Ich rechne und gucke und erkenne, dass es vielleicht doch nicht sein muss, einen Monatslohn aufzuwenden, nur weil ich geträumt habe, dass mein Geschirr zerbricht. Und dann setzt es ein, das Böse, der Diabolus, dieses serviettengewordenen Gezücht der Hölle. Fehler Nummer 1: Zu Beginn direkt einen Einkaufswagen geholt. Wegen Geschirr. Den dann nicht umgehend zurückgeschoben. Weil in diesem Geschäft irgendein Hormon verströmt wird, das Menschen zu Zombies werden lässt, die nicht anders können als: Ach ja, du wolltest doch schon dauernd für da und da einen neuen Teppich! Ui guck, das Kissen, das du schon ewig anschaust, ist endlich reduziert, da nimmst du doch gleich zwei! Und ey super, eine Reibe mit Auffangschale, und die ist auch noch verschließbar! Ich finde kein Ordnungsfach für den Schreibtisch, dafür aber einen neuen Mülleimer für die Küche, weil der alte, also nein wirklich!, schelte mich durch die Lampen, rette mich mit Ach und Weh vor der Bettwäsche und den Pflanzen, kämpfe mich unter Selbstgesprächen durch die Kerzen, weil es wird ja Herbst und Winter und da gibt’s doch nichts schöneres, und dann kauf ich Duftkerzen, dabei hasse ich Duftkerzen, aber das Kauf-Hormon legt neben Willen auch die Riechorgane lahm, und dann … sagt die nette Frau an der Kasse einen Preis, zu dem ich auch die dreifache Menge an Geschirr hätte erwerben können. 

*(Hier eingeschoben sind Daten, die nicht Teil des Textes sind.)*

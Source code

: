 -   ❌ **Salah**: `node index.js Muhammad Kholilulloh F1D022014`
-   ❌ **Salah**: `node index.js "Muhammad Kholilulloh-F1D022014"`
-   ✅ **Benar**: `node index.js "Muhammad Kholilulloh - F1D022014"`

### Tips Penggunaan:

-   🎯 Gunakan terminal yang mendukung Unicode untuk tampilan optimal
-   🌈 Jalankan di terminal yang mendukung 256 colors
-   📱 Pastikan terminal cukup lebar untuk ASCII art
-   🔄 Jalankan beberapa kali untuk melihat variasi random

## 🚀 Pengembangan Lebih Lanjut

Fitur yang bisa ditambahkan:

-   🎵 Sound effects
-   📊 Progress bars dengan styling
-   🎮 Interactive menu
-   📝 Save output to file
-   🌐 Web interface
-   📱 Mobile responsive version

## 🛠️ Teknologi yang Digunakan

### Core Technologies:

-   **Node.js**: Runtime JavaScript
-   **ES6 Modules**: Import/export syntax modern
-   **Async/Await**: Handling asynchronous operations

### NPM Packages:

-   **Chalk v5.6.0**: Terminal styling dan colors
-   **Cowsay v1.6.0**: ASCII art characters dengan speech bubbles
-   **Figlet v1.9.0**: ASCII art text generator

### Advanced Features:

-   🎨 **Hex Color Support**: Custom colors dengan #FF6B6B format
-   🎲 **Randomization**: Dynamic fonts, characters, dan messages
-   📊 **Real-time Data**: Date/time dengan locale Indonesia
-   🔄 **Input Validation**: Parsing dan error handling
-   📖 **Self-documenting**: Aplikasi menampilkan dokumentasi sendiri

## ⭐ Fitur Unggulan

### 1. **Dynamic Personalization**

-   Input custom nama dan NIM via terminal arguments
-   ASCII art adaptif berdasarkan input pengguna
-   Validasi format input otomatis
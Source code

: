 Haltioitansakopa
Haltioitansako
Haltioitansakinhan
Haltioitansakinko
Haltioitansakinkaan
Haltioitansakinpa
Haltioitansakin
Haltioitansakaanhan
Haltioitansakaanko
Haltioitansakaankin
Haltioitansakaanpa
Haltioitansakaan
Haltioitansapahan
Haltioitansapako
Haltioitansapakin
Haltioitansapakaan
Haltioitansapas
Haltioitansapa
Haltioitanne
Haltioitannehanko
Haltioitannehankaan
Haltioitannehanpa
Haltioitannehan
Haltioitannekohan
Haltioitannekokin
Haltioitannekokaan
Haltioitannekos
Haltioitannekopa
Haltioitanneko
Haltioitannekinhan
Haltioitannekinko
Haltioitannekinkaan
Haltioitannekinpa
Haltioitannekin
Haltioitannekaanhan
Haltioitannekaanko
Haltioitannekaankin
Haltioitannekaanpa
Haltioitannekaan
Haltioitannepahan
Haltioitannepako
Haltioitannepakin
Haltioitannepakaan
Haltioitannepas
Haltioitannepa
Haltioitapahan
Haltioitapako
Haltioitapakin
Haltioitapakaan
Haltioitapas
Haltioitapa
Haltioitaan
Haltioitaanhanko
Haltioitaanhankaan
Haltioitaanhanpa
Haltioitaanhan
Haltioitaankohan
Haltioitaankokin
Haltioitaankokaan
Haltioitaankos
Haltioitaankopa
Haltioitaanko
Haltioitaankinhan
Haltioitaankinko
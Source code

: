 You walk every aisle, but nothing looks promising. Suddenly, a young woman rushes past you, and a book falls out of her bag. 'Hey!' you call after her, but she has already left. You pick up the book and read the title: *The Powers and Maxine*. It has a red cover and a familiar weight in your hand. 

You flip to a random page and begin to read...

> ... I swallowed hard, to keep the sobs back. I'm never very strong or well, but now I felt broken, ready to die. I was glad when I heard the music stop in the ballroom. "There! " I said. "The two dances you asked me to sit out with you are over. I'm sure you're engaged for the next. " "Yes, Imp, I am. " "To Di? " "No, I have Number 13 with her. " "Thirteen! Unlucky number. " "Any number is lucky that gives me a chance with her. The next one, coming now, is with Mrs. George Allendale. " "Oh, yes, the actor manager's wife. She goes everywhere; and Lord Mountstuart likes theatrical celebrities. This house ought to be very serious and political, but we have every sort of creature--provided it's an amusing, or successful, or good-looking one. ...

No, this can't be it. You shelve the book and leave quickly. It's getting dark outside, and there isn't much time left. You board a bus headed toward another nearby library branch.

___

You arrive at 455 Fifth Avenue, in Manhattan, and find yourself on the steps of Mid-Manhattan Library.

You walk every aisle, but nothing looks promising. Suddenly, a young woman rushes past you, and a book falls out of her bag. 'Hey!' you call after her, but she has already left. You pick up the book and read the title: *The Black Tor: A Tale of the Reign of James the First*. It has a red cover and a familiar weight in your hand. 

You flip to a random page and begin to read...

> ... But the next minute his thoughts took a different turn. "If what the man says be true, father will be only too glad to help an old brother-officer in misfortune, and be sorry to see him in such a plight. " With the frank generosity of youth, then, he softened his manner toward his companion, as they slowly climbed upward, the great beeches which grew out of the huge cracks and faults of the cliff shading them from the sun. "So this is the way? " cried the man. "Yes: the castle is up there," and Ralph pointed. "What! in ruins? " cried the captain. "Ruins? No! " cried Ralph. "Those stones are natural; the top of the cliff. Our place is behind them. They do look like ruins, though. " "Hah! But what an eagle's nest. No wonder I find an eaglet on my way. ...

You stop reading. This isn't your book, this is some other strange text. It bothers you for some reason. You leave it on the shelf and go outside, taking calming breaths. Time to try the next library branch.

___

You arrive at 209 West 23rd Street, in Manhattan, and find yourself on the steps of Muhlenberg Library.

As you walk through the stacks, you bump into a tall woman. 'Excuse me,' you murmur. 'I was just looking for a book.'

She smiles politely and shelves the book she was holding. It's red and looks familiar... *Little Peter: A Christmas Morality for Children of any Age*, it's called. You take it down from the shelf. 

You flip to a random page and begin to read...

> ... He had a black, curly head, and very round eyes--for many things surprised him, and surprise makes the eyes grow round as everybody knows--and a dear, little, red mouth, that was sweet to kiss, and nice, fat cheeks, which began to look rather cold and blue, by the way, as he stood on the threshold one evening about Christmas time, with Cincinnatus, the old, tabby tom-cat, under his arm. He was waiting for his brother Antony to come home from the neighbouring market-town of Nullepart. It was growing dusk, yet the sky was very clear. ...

Oder zumindest einen Vorhang, den man sich sinnvoll zur Abendgarderobe umnähen kann. Kommt spätestens am Freitag als Cape bei „Prinzessinnen & Superhelden“ in der Bar77 (Luitpoldstraße) gut. Nicht so gut vielleicht nebenan bei „Lui loves Hip Hop“. Mehr um Musik als um Garderobe geht’s bei den „Unknown Pleasures“ im Stereo (Klaragasse), was man mit Fug und Recht auch von „Querbeat“ in der KK (Königstraße) behaupten kann, nicht jedoch von der Indabahn (Bahnhofsplatz), die „1 Jahr Just Jack“ feiert, oder den „Girls on Top“ im 360° (Adlerstraße). Explizit um (Vintage-)Verkleidung wird tags darauf bei „Chili’s Swinging Beats & Sweets“ im Opera (Ostermayerpassage) gebeten, was genau der Dresscode „Kir Royale“ bedeutet, könnt ihr euch im Terminal (Flughafenstraße) anschauen oder lasst das einfach ganz und geht zu „Tune In“ in die Desi (Brückenstraße) oder in die MUZ (Fürtherstraße): Da steht die „Muckibude“ an und ihr bei zu spätem Erscheinen lange vor der Tür. Dabei könnte man sich allerdings auch in den neuen Teppich wickeln. Zum wärmen.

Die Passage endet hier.